Ек.Б.- Вы говорите, что чувствуете себя в разные периоды жизни близки к разным персонажам Чехова. Теперь настал черед дяди Вани? Кстати, тот же актер, что играл когда-то Иванова, играет теперь Ивана Войницкого.

Э.Л.- Да, 25 лет спустя.

Ек.Б.- Для Вас это было важно…

Э.Л. –Конечно, важно, 25 лет спустя вернуться к тому же актеру.

Ек. Б- То есть это как продолжение той же темы, только сейчас Вы чувствуете себя ближе к Войницеву.
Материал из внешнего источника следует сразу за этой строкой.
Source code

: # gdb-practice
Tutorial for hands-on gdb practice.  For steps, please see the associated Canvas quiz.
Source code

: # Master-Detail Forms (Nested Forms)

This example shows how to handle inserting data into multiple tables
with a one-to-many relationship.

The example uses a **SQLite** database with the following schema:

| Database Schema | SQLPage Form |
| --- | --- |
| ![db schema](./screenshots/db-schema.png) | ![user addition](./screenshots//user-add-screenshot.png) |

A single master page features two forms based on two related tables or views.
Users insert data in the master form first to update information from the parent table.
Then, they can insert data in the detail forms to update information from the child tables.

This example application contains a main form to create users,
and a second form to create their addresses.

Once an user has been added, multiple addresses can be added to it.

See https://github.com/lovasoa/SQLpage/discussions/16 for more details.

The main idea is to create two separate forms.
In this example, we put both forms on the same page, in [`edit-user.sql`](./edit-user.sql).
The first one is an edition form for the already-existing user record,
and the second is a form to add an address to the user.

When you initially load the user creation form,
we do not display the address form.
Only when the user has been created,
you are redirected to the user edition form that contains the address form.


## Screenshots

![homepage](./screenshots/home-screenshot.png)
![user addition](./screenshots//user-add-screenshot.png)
Э.Л. – Возможно. Во всяком случае, у меня тоже появилось это чувство, что жизнь проходит, и и непонятно, как продолжать дальше. Это будет совсем другая новая жизнь, потому что вы, скажем, встретили новую любовь, или это будет продолжение старой жизни? Возможно ли в принципе изменить жизнь ( есть такое выражение «я изменил жизнь»)? Какие были у нас в юности мечтания, как мы им соответствуем сегодня. Все это есть в чеховском «Дяде Ване». Еще для меня важна в Чехове постоянная борьба между формой и сущностью, что отражает конфликт типичный для театра вообще. Если мы работаем только над содержанием у Чехова, это неинтересно. Работать только над формой- возможно, потому что существует конфронтация между формой социума, группой, семьей, и индивидуумом, между очень наполненной внутренней жизнью и внешней холодностью, меланхолией. В этом смысле тоже Чехов мой верный союзник, интересный для театрального анализа.

Ек.Б.- И это видно на материале «Дяди Вани». Я говорю на материале, потому что вы присоединили сюда еще и «Лешего». Могли бы Вы объяснить такой неожиданный выбор?
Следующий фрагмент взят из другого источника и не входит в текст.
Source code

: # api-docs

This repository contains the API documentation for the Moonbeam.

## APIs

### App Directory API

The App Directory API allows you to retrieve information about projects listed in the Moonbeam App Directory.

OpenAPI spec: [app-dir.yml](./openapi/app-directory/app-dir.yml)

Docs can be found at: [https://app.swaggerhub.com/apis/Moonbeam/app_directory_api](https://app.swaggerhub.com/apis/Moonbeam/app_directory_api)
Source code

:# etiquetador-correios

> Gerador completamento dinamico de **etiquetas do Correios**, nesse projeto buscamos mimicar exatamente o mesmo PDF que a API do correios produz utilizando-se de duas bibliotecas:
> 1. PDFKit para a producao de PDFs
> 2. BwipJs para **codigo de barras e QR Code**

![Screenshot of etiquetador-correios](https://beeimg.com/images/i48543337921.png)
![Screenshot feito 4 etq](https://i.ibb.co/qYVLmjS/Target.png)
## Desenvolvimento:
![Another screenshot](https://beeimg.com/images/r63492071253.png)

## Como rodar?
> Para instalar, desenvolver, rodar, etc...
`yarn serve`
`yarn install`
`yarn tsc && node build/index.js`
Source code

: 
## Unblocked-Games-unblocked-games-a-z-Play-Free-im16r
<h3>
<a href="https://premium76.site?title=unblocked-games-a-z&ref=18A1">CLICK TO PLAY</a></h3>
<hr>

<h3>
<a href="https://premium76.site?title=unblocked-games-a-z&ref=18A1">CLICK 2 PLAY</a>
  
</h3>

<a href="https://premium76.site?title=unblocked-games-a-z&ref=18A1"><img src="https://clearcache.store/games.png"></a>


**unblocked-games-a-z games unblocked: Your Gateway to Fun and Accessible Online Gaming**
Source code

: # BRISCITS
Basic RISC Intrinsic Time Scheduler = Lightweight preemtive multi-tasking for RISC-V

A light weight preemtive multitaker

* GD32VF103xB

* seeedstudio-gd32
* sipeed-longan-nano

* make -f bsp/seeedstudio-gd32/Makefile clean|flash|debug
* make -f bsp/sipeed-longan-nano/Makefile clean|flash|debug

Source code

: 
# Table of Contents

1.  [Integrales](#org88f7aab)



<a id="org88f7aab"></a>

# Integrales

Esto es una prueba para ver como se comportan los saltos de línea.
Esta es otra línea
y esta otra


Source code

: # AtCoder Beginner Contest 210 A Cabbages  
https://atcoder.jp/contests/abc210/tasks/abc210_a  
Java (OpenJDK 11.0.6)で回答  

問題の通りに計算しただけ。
Э.Л.- Для меня это прежде всего эксперимент. Насколько мне известно, никто еще не пробовал соединить вместе эти две разные версии одного сюжета.

Ек.Б.- Наверное оттого, что у «Лешего», особенно в России, репутация пьесы, которую сам автор недолюбливал («эту пьесу я ненавижу и стараюсь забыть о ней… для меня было бы истинным ударом, если какие-нибудь силы заставили бы ее жить»). То есть осталось к ней отношение, как к второсортному что ли произведению.
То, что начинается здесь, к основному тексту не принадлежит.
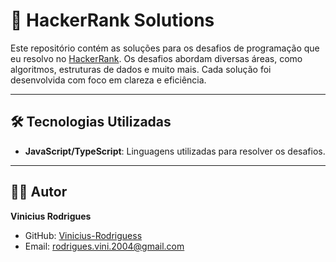# 📝 **HackerRank Solutions**

Este repositório contém as soluções para os desafios de programação que eu resolvo no [HackerRank](https://www.hackerrank.com/). Os desafios abordam diversas áreas, como algoritmos, estruturas de dados e muito mais. Cada solução foi desenvolvida com foco em clareza e eficiência.

---

## 🛠️ **Tecnologias Utilizadas**

- **JavaScript/TypeScript**: Linguagens utilizadas para resolver os desafios.

---

## 👨‍💻 **Autor**

**Vinicius Rodrigues**

- GitHub: [Vinicius-Rodriguess](https://github.com/Vinicius-Rodriguess)
- Email: rodrigues.vini.2004@gmail.com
Э.Л. – Я тоже не мог бы поставить ее полностью, но первый акт по-моему великолепный! К тому же «Дядю Ваню» уже столько раз ставили во Франции последние десять лет! К чему еще один «Дядя Ваня»? Я даже так и хотел назвать спектакль, «Еще один «Дядя Ваня»! Поэтому я решил соединить его с «Лешим», мы добавили каких-то новых персонажей из этой пьесы, соединив их с теми же, что повторяются и в «Дяде Ване», но по тексту «Дяди Вани». Получился своего рода расширенный пейзаж одной семьи, в которую вписываются, как в декорацию, персонажи «Лешего». А потом на этом фоне, мы выхватываем, как в фокусе, персонажей «Дяди Вани». Первый акт – это своего рода тренинг для встречи публики: яркий свет в зале, все готово для праздника 1-го акта, для того, чтобы очень мягко вместе с актерами войти в историю «Дяди Вани», а не так брутально, как это описано в самой пьесе, где уже с первой сцены все проникнуто страданием, болью, грустью. С первой сцены, мы в доме, где темно, где весь порядок уже нарушен из-за появления Серебрякова и Елены. А я хотел начать с общего плана, с веселья. Чтобы осторожно ввести зрителей в дом Войницких. Да, я использовал «Лешего» как пролог к моему спектаклю, ведь и для самого Чехова эта пьеса послужила прологом к написанию «Дяди Вани».

Ек.Б.- В этом прологе появляется очень неожиданная Соня, отличная от привычного образа потерянной некрасивой девушки, в которой, несмотря на юный возраст, есть что-то от старой девы. А у Вас она жизнерадостна, поет, танцует, шутит. И у нее есть ухажер, вполне симпатичный, который мечтал бы на ней жениться. Просто она влюблена в Астрова.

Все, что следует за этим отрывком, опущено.